What to produce: Scan each line of the records for the word "different" and extract the ones that have it.

Material provided:
------------------------------------

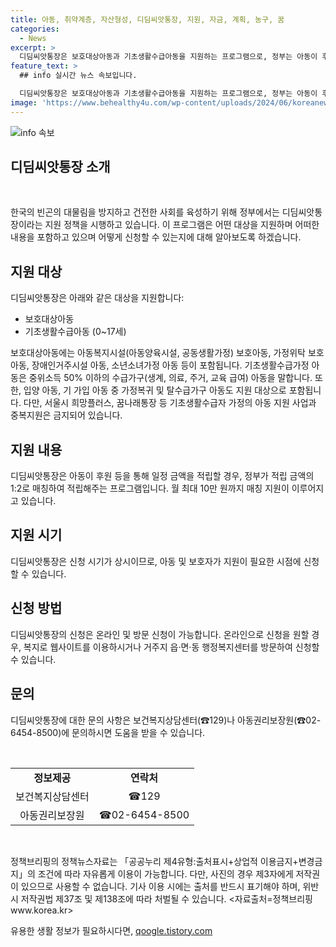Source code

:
 ```yaml
---
title: 아동, 취약계층, 자산형성, 디딤씨앗통장, 지원, 자금, 계획, 농구, 꿈
categories:
  - News
excerpt: >
  디딤씨앗통장은 보호대상아동과 기초생활수급아동을 지원하는 프로그램으로, 정부는 아동이 후원 등을 통해 적립한 금액의 1:2로 매칭해준다. 이로써 빈곤의 대물림을 방지하고 건전한 사회를 육성하는 데 기여하고 있다. 신청은 온라인 및 방문신청이 가능하며, 상시 지원되고 있다. 더 자세한 내용은 보건복지상담센터 및 아동권리보장원으로 문의하면 된다.
feature_text: >
  ## info 실시간 뉴스 속보입니다.

  디딤씨앗통장은 보호대상아동과 기초생활수급아동을 지원하는 프로그램으로, 정부는 아동이 후원 등을 통해 적립한 금액의 1:2로 매칭해준다. 이로써 빈곤의 대물림을 방지하고 건전한 사회를 육성하는 데 기여하고 있다. 신청은 온라인 및 방문신청이 가능하며, 상시 지원되고 있다. 더 자세한 내용은 보건복지상담센터 및 아동권리보장원으로 문의하면 된다.
image: 'https://www.behealthy4u.com/wp-content/uploads/2024/06/koreanews.jpg'
---
```


<p><img src="https://www.behealthy4u.com/wp-content/uploads/2024/06/koreanews.jpg" alt="info 속보" /></p>

<h2 data-ke-size="size26">디딤씨앗통장 소개</h2>

<p data-ke-size="size16">&nbsp;</p>

<p>한국의 빈곤의 대물림을 방지하고 건전한 사회를 육성하기 위해 정부에서는 디딤씨앗통장이라는 지원 정책을 시행하고 있습니다. 이 프로그램은 어떤 대상을 지원하며 어떠한 내용을 포함하고 있으며 어떻게 신청할 수 있는지에 대해 알아보도록 하겠습니다.</p>

<h2 data-ke-size="size24">지원 대상</h2>

<p data-ke-size="size16">디딤씨앗통장은 아래와 같은 대상을 지원합니다:</p>

<ul>
<li>보호대상아동</li>
<li>기초생활수급아동 (0~17세)</li>
</ul>

<p data-ke-size="size16">보호대상아동에는 아동복지시설(아동양육시설, 공동생활가정) 보호아동, 가정위탁 보호아동, 장애인거주시설 아동, 소년소녀가정 아동 등이 포함됩니다. 기초생활수급가정 아동은 중위소득 50% 이하의 수급가구(생계, 의료, 주거, 교육 급여) 아동을 말합니다. 또한, 입양 아동, 기 가입 아동 중 가정복귀 및 탈수급가구 아동도 지원 대상으로 포함됩니다. 다만, 서울시 희망플러스, 꿈나래통장 등 기초생활수급자 가정의 아동 지원 사업과 중복지원은 금지되어 있습니다.</p>

<h2 data-ke-size="size24">지원 내용</h2>

<p data-ke-size="size16">디딤씨앗통장은 아동이 후원 등을 통해 일정 금액을 적립할 경우, 정부가 적립 금액의 1:2로 매칭하여 적립해주는 프로그램입니다. 월 최대 10만 원까지 매칭 지원이 이루어지고 있습니다.</p>

<h2 data-ke-size="size24">지원 시기</h2>

<p data-ke-size="size16">디딤씨앗통장은 신청 시기가 상시이므로, 아동 및 보호자가 지원이 필요한 시점에 신청할 수 있습니다.</p>

<h2 data-ke-size="size24">신청 방법</h2>

<p data-ke-size="size16">디딤씨앗통장의 신청은 온라인 및 방문 신청이 가능합니다. 온라인으로 신청을 원할 경우, 복지로 웹사이트를 이용하시거나 거주지 읍·면·동 행정복지센터를 방문하여 신청할 수 있습니다.</p>

<h2 data-ke-size="size24">문의</h2>

<p data-ke-size="size16">디딤씨앗통장에 대한 문의 사항은 보건복지상담센터(☎129)나 아동권리보장원(☎02-6454-8500)에 문의하시면 도움을 받을 수 있습니다.</p>

<p data-ke-size="size16">&nbsp;</p>

<table>
<tbody>
<tr>
<td style="text-align: center; height: 17px;"><b>정보제공</b></td>
<td style="text-align: center; height: 17px;"><b>연락처</b></td>
</tr>
<tr>
<td style="text-align: center; height: 17px;">보건복지상담센터</td>
<td style="text-align: center; height: 17px;">☎129</td>
</tr>
<tr>
<td style="text-align: center; height: 17px;">아동권리보장원</td>
<td style="text-align: center; height: 17px;">☎02-6454-8500</td>
</tr>
</tbody>
</table>

<p data-ke-size="size16">&nbsp;</p>

<p data-ke-size="size16">정책브리핑의 정책뉴스자료는 「공공누리 제4유형:출처표시+상업적 이용금지+변경금지」의 조건에 따라 자유롭게 이용이 가능합니다. 다만, 사진의 경우 제3자에게 저작권이 있으므로 사용할 수 없습니다. 기사 이용 시에는 출처를 반드시 표기해야 하며, 위반 시 저작권법 제37조 및 제138조에 따라 처벌될 수 있습니다. <자료출처=정책브리핑 www.korea.kr></p>
유용한 생활 정보가 필요하시다면, <a href="https://qoogle.tistory.com" rel="dofollow">qoogle.tistory.com</a>


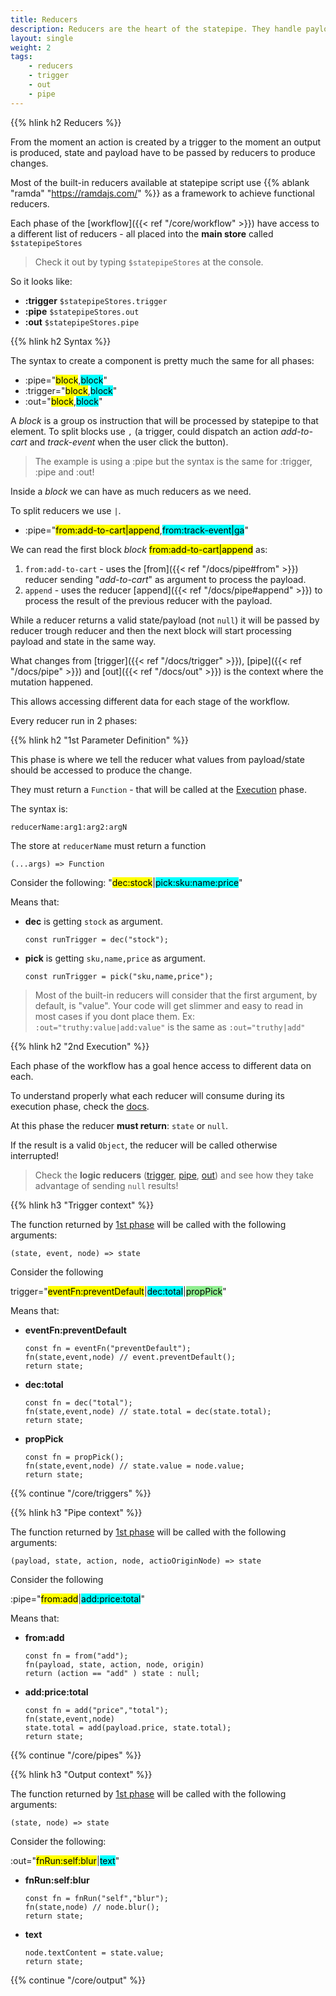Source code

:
 ```yaml
---
title: Reducers
description: Reducers are the heart of the statepipe. They handle payload and state using functional reducers to produce component changes.
layout: single
weight: 2
tags:
    - reducers
    - trigger
    - out
    - pipe
---
```


{{% hlink h2 Reducers %}}

From the moment an action is created by a trigger to the moment an output is produced, state and payload have to be passed by reducers to produce changes.

Most of the built-in reducers available at statepipe script use {{% ablank "ramda" "https://ramdajs.com/" %}} as a framework to achieve functional reducers.

Each phase of the [workflow]({{< ref "/core/workflow" >}}) have access to a different list of reducers - all placed into the **main store** called `$statepipeStores`

> Check it out by typing `$statepipeStores` at the console.

So it looks like:

* **:trigger** `$statepipeStores.trigger`
* **:pipe** `$statepipeStores.out`
* **:out** `$statepipeStores.pipe`

{{% hlink h2 Syntax %}}

The syntax to create a component is pretty much the same for all phases:

* :pipe="<mark>block</mark>,<mark style="background-color:cyan">block</mark>"
* :trigger="<mark>block</mark>,<mark style="background-color:cyan">block</mark>"
* :out="<mark>block</mark>,<mark style="background-color:cyan">block</mark>"

A *block* is a group os instruction that will be processed by statepipe to that element. To split blocks use `,` (a trigger, could dispatch an action *add-to-cart* and *track-event* when the user click the button).

> The example is using a :pipe but the syntax is the same for :trigger, :pipe and :out!

Inside a *block* we can have as much reducers as we need.

To split reducers we use `|`. 

* :pipe="<mark>from:add-to-cart|append</mark>,<mark style="background-color:cyan">from:track-event|ga</mark>"

We can read the first block *block* <mark>from:add-to-cart|append</mark> as:

1. `from:add-to-cart` - uses the [from]({{< ref "/docs/pipe#from" >}}) reducer sending "*add-to-cart*" as argument to process the payload.
2. `append` - uses the reducer [append]({{< ref "/docs/pipe#append" >}}) to process the result of the previous reducer with the payload.

While a reducer returns a valid state/payload  (not `null`) it will be passed by reducer trough reducer and then the next block will start processing payload and state in the same way.

What changes from [trigger]({{< ref "/docs/trigger" >}}), [pipe]({{< ref "/docs/pipe" >}}) and [out]({{< ref "/docs/out" >}}) is the context where the mutation happened.

This allows accessing different data for each stage of the workflow.

Every reducer run in 2 phases:

{{% hlink h2 "1st Parameter Definition" %}}

This phase is where we tell the reducer what values from payload/state should be accessed to produce the change.

They must return a `Function` - that will be called at the [Execution](#2nd-execution) phase.

The syntax is:

`reducerName:arg1:arg2:argN`

The store at `reducerName` must return a function

`(...args) => Function`

Consider the following: "<mark>dec:stock</mark>|<mark style="background-color:cyan">pick:sku:name:price</mark>"

Means that:

* **dec** is getting `stock` as argument.
  
    `const runTrigger = dec("stock");`
  
* **pick** is getting `sku,name,price` as argument.

    `const runTrigger = pick("sku,name,price");`

> Most of the built-in reducers will consider that the first argument, by default, is "value". Your code will get slimmer and easy to read in most cases if you dont place them. Ex: `:out="truthy:value|add:value"` is the same as `:out="truthy|add"` 

{{% hlink h2 "2nd Execution" %}}

Each phase of the workflow has a goal hence access to different data on each.

To understand properly what each reducer will consume during its execution phase, check the [docs](/docs/).

At this phase the reducer **must return**: `state` or `null`.

If the result is a valid `Object`, the reducer will be called otherwise interrupted! 

> Check the **logic reducers** ([trigger](/docs/trigger#logic), [pipe](/docs/pipe#logic), [out](/docs/out#logic)) and see how they take advantage of sending `null` results!

{{% hlink h3 "Trigger context" %}}

The function returned by [1st phase](#1st-parameter-definition) will be called with the following arguments:

`(state, event, node) => state`

Consider the following

trigger="<mark>eventFn:preventDefault</mark>|<mark style="background-color:cyan">dec:total</mark>|<mark style="background-color:lightgreen">propPick</mark>"

Means that:

* **eventFn:preventDefault** 

    ```
    const fn = eventFn("preventDefault");
    fn(state,event,node) // event.preventDefault();
    return state;
    ```
* **dec:total** 

    ```
    const fn = dec("total");
    fn(state,event,node) // state.total = dec(state.total);
    return state;
    ```

* **propPick** 

    ```
    const fn = propPick();
    fn(state,event,node) // state.value = node.value;
    return state;
    ```

{{% continue "/core/triggers" %}}

{{% hlink h3 "Pipe context" %}}

The function returned by [1st phase](#1st-parameter-definition) will be called with the following arguments:

`(payload, state, action, node, actioOriginNode) => state`

Consider the following

:pipe="<mark>from:add</mark>|<mark style="background-color:cyan">add:price:total</mark>"

Means that:

* **from:add** 

  ```
  const fn = from("add");
  fn(payload, state, action, node, origin)
  return (action == "add" ) state : null;
  ```

* **add:price:total** 

  ```
  const fn = add("price","total");
  fn(state,event,node)
  state.total = add(payload.price, state.total);
  return state;
  ```

{{% continue "/core/pipes" %}}

{{% hlink h3 "Output context" %}}

The function returned by [1st phase](#1st-parameter-definition) will be called with the following arguments:

`(state, node) => state`

Consider the following:

:out="<mark>fnRun:self:blur</mark>|<mark style="background-color:cyan">text</mark>"

* **fnRun:self:blur** 

  ```
  const fn = fnRun("self","blur");
  fn(state,node) // node.blur();
  return state;
  ```
* **text** 

  ```
  node.textContent = state.value;
  return state;
  ```
  
{{% continue "/core/output" %}}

------------------------------------

Answer space:
Each phase of the [workflow]({{< ref "/core/workflow" >}}) have access to a different list of reducers - all placed into the **main store** called `$statepipeStores`
This allows accessing different data for each stage of the workflow.
Each phase of the workflow has a goal hence access to different data on each.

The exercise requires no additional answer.